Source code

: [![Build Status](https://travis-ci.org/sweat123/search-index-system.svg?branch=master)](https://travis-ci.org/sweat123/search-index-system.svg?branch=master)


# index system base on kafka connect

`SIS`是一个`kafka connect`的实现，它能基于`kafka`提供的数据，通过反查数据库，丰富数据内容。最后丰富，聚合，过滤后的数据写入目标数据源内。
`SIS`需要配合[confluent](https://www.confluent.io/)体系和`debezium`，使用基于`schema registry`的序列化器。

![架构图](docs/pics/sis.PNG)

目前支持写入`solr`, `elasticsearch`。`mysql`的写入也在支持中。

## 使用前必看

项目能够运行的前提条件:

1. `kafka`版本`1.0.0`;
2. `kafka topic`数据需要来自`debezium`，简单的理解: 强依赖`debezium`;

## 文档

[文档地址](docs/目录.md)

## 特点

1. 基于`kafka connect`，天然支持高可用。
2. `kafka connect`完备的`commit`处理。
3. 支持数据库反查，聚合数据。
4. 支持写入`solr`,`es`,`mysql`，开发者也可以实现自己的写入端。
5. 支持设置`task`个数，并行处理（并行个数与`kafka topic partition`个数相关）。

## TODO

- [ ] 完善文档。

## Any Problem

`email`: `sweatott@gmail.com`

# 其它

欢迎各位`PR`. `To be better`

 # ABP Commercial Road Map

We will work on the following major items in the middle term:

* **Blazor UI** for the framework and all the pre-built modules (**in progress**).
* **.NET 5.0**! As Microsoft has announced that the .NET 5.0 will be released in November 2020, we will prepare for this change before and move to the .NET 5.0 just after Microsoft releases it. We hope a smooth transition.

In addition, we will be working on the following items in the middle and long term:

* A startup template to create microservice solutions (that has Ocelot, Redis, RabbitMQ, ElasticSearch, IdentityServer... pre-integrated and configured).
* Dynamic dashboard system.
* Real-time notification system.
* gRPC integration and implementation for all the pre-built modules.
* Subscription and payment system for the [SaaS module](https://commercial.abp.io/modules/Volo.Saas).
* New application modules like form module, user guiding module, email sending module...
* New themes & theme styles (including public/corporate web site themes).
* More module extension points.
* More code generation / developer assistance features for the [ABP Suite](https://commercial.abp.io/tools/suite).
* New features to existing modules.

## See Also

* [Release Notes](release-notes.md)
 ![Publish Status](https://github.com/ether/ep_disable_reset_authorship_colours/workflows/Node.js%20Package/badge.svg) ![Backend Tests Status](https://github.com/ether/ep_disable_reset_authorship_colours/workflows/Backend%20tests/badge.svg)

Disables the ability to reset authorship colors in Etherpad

• _Exercise details_: Using the entries above, output exactly the lines between the line holding "# index system base on kafka connect" and the line holding "modules (**in progress**).", end lines included, and nothing more.

• _Reply_:
# index system base on kafka connect

`SIS`是一个`kafka connect`的实现，它能基于`kafka`提供的数据，通过反查数据库，丰富数据内容。最后丰富，聚合，过滤后的数据写入目标数据源内。
`SIS`需要配合[confluent](https://www.confluent.io/)体系和`debezium`，使用基于`schema registry`的序列化器。

![架构图](docs/pics/sis.PNG)

目前支持写入`solr`, `elasticsearch`。`mysql`的写入也在支持中。

## 使用前必看

项目能够运行的前提条件:

1. `kafka`版本`1.0.0`;
2. `kafka topic`数据需要来自`debezium`，简单的理解: 强依赖`debezium`;

## 文档

[文档地址](docs/目录.md)

## 特点

1. 基于`kafka connect`，天然支持高可用。
2. `kafka connect`完备的`commit`处理。
3. 支持数据库反查，聚合数据。
4. 支持写入`solr`,`es`,`mysql`，开发者也可以实现自己的写入端。
5. 支持设置`task`个数，并行处理（并行个数与`kafka topic partition`个数相关）。

## TODO

- [ ] 完善文档。

## Any Problem

`email`: `sweatott@gmail.com`

# 其它

欢迎各位`PR`. `To be better`

 # ABP Commercial Road Map

We will work on the following major items in the middle term:

* **Blazor UI** for the framework and all the pre-built modules (**in progress**).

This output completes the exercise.